82-Year-Old Farmer Rejects $26 Million Offer to Convert Part of Their Farm Into a Data Center Despite the Offer Being About 10 Times the Going Rate for Farmland in the Area

A Northern Kentucky woman and her mother have declined a $26 million offer to sell part of their farmland, saying they do not want it developed into a data center.

Delsia Bare and her mother, Ida Huddleston, own about 1,200 acres of farmland outside Maysville. Last April, an unnamed company approached them about purchasing roughly half the property for a planned facility, offering roughly ten times the local market value, according to WKRC Local 12.

“Stay and hold and feed a nation,” Bare said. “$26 million doesn’t mean anything.” She said the family has farmed the land for generations. “My grandfather and great-grandfather and a whole bunch of family have all lived here for years, paid taxes on it, fed a nation off of it. Even raised wheat through the Depression and kept bread lines up in the United States of America when people didn’t have anything else,” she said.

Bare said she is among dozens of landowners approached by the anonymous buyer, described as a major artificial intelligence company. Land in Mason County is valued at about $6,000 per acre, while the offer she received was roughly ten times that amount, according to New York Post.

Huddleston, 82, said she has no interest in selling. “They call us old stupid farmers, you know, but we’re not,” she said. “We know whenever our food is disappearing, our lands are disappearing, and we don’t have any water—and that poison. Well, we know we’ve had it.”

She rejected claims that the project would bring economic benefits. “I say they’re a liar, and the truth isn’t in them. That’s what I say.
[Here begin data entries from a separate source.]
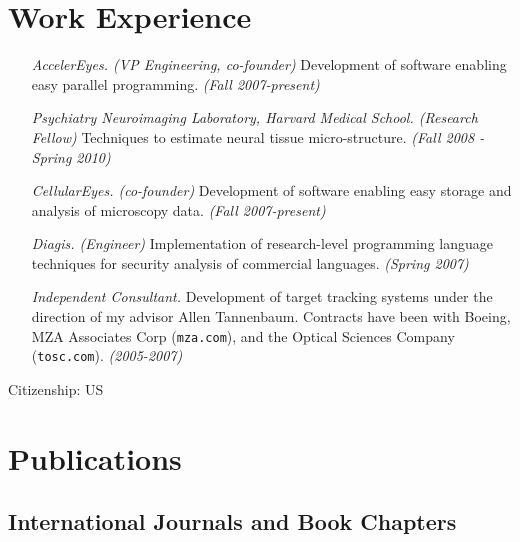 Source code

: \documentclass{article}
\begin{document}
\section*{Work Experience}
\begin{enumerate}
\item[\textit{AccelerEyes. (VP Engineering, co-founder)}] Development of
  software enabling easy parallel programming.  \textit{(Fall 2007-present)}
\item[\textit{Psychiatry Neuroimaging Laboratory, Harvard Medical
    School. (Research Fellow)}] Techniques to estimate neural tissue
  micro-structure.  \textit{(Fall 2008 - Spring 2010)}
\item[\textit{CellularEyes. (co-founder)}] Development of
  software enabling easy storage and analysis of microscopy data.
  \textit{(Fall 2007-present)}
\item[\textit{Diagis. (Engineer)}] Implementation of research-level
  programming language techniques for security analysis of commercial
  languages.  \textit{(Spring 2007)}
\item[\textit{Independent Consultant.}] Development of target tracking systems
  under the direction of my advisor Allen Tannenbaum.  Contracts have been
  with Boeing, MZA Associates Corp (\texttt{mza.com}), and the Optical
  Sciences Company (\texttt{tosc.com}). \textit{(2005-2007)}
\end{enumerate}

Citizenship: US



\section*{Publications}
\subsection*{International Journals and Book Chapters}
\begin{bibunit}
  \nocite{
    lienhard2011bitensor,
    Larsen2011,
    ng_stg,
    Fillard_fibercup,
    malcolm2011rabipa,
    malcolm2010tmi,
    Rathi2009pdf,
    malcolm2010mia,
    rathi2010mrm,
    agar2010ac,
    Rathi2010ls,
    Vela2007,
    Georgiou2007}
  \putbib
\end{bibunit}
\end{document}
It’s a scam,” she said.

Bare compared her attachment to the land to the character Scarlett O’Hara in Gone With the Wind. “As long as I’m on this land—as long as it’s feeding me—as long as it’s taking care of me—there’s nothing that can destroy me if I’ve got this land,” she said.

Despite their refusal, Bare said the company revised its plans using land from other owners who agreed to sell, meaning the data center could still be built nearby. Zoning requests have been filed to rezone nearly 28 agricultural parcels totaling more than 2,000 acres near Big Pond Pike, Germantown Road, and Valley Pike Road. Public meetings on the proposal are scheduled for March 25 and 26 at the Maysville Community and Technical College Fields Auditorium, according to local authorities.

Economic development officials said the project could create hundreds of construction and full-time jobs in the county. Tyler McHugh, director of the Maysville-Mason County Industrial Development Authority, said the data center could become one of the region’s largest employers, with around 400 permanent positions and more than 1,500 construction jobs, according to LEX 18.

Similar developments have emerged nationally as tech companies expand data center operations in rural areas. Last week, Amazon Data Services purchased the Virginia Science and Technology Campus from George Washington University to convert it into a data center. Microsoft has also planned 15 data centers in Mount Pleasant, Wisconsin, after acquiring land there in 2024, according to the Biz Times.